◆ **Exercise brief**
Output only the lines of the entries that follow, starting at the one with "target specific campaigns or dates" and running down to the one with "apply over conservative", both included and unchanged.

━━━━

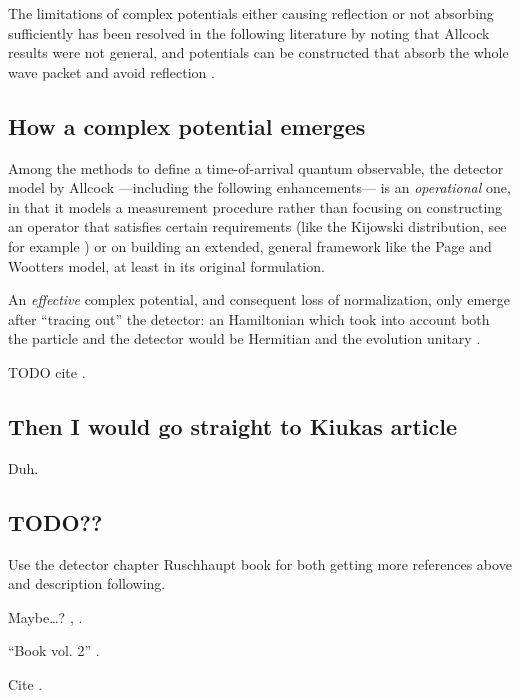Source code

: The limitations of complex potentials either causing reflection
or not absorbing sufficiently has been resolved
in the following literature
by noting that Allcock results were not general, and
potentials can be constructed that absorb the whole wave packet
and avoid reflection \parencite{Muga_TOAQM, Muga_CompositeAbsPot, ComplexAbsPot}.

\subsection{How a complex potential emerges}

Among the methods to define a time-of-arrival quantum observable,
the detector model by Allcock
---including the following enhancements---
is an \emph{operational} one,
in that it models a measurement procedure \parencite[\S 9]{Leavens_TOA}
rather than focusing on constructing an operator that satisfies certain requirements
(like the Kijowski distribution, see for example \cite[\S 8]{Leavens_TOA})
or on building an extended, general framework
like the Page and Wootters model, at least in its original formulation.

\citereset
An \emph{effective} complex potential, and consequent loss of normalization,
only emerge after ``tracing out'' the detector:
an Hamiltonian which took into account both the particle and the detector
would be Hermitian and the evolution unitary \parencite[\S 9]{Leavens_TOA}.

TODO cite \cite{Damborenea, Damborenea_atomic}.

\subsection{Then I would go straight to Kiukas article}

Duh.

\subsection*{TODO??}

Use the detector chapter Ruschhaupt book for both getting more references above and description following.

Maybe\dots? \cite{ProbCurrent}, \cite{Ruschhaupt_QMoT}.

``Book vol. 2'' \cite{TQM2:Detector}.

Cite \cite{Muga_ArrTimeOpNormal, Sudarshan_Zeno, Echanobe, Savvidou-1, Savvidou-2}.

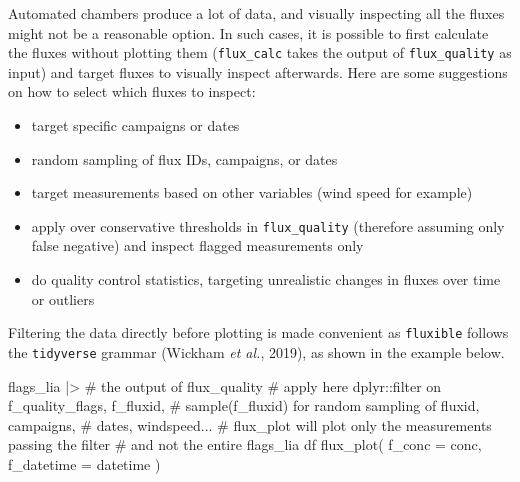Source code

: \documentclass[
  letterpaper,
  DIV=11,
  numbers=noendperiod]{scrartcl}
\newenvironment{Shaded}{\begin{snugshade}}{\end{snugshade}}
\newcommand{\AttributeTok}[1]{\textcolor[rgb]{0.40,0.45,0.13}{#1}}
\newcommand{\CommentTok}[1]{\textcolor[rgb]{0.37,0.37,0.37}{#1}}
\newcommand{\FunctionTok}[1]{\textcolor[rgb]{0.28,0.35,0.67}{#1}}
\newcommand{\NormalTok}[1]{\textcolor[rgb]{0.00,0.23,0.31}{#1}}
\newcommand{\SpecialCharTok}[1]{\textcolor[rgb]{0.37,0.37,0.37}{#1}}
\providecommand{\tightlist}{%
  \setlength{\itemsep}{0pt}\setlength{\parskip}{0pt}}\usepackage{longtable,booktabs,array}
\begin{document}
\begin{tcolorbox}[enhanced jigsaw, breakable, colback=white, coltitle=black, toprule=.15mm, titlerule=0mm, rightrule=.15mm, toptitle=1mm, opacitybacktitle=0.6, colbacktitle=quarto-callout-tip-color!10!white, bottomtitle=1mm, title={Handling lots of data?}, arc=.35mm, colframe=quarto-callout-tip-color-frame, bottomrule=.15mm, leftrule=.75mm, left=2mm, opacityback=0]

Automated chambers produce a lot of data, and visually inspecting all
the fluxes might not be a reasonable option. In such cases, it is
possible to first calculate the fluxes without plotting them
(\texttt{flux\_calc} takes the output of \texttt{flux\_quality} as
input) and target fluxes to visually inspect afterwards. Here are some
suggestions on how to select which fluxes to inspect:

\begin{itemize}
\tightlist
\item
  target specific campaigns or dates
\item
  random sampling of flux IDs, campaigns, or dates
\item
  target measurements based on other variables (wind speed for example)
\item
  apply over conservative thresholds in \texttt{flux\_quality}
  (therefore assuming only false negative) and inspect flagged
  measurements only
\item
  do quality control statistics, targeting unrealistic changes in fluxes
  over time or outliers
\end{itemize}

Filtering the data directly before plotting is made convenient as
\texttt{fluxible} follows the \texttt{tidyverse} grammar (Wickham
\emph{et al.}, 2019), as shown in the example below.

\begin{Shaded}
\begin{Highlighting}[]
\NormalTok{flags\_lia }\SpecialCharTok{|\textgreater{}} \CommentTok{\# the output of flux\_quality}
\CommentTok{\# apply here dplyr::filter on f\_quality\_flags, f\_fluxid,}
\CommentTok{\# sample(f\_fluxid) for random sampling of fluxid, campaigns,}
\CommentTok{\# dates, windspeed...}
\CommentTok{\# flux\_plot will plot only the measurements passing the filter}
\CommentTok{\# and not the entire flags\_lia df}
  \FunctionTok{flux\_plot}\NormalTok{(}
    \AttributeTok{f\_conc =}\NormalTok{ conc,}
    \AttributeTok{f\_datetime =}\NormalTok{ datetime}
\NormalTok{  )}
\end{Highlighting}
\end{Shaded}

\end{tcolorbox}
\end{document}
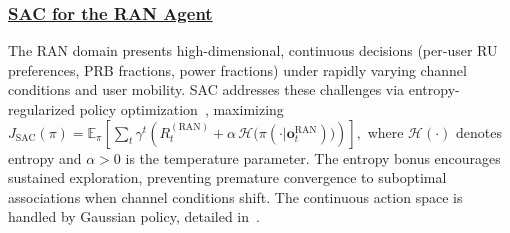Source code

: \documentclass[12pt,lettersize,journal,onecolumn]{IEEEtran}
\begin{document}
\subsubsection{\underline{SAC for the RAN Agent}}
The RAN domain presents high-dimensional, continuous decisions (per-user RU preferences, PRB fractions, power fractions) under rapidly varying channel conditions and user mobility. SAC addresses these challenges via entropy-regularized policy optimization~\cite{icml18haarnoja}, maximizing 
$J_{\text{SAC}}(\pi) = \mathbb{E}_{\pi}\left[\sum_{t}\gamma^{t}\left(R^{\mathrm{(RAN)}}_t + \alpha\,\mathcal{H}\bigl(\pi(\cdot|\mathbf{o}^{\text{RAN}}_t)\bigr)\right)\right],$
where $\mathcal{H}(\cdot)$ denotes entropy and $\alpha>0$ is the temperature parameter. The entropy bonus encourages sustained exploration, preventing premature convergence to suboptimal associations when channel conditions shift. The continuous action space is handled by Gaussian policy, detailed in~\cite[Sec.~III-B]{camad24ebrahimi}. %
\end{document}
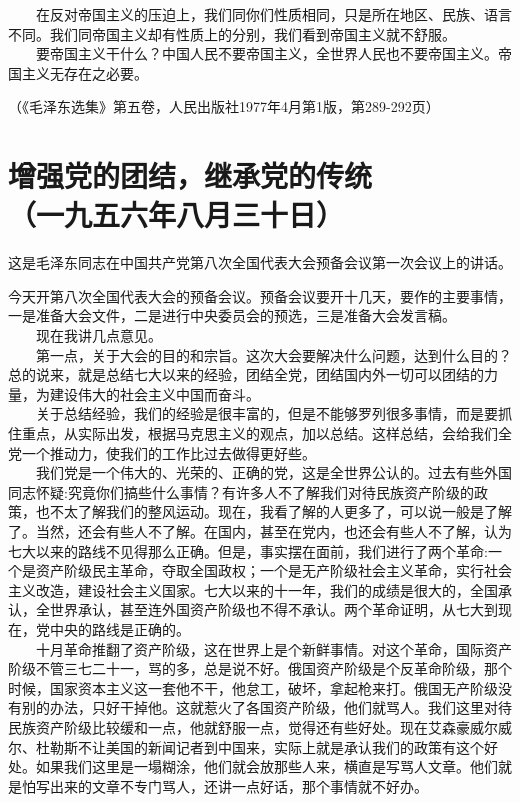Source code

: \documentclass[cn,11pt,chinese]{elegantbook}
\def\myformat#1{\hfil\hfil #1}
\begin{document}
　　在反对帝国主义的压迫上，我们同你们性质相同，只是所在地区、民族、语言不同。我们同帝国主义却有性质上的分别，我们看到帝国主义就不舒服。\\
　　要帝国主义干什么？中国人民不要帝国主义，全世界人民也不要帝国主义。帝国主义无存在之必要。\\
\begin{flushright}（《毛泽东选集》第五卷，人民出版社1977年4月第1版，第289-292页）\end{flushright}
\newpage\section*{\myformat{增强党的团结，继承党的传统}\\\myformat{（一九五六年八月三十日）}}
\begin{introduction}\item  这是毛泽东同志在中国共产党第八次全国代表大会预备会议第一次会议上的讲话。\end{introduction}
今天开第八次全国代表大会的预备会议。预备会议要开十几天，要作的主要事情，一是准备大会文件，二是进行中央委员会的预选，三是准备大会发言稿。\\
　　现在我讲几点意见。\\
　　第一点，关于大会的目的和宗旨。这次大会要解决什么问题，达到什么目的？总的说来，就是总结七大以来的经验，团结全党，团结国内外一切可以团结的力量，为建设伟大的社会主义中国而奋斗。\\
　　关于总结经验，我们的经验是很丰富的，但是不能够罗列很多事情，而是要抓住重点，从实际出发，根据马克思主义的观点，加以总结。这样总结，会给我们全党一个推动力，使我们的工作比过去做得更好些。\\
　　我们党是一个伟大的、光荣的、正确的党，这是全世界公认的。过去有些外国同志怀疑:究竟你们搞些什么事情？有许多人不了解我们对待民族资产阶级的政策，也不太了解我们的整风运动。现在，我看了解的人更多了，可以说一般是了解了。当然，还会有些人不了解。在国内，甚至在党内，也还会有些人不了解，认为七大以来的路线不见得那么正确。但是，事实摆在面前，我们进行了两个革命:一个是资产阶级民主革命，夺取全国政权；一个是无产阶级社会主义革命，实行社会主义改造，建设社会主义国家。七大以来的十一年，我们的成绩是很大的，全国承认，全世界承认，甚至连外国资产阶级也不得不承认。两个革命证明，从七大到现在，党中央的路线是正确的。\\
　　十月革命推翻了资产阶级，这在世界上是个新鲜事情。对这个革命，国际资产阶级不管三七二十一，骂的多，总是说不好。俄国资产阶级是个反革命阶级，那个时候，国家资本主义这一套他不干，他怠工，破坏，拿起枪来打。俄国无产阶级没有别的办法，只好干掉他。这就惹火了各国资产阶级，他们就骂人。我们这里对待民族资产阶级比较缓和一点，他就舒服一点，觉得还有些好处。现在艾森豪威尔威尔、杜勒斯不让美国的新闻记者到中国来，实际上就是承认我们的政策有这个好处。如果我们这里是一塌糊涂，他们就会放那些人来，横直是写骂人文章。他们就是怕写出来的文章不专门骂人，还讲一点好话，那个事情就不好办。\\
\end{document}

━━━━

◆ **Response below**
  target specific campaigns or dates
\item
  random sampling of flux IDs, campaigns, or dates
\item
  target measurements based on other variables (wind speed for example)
\item
  apply over conservative thresholds in \texttt{flux\_quality}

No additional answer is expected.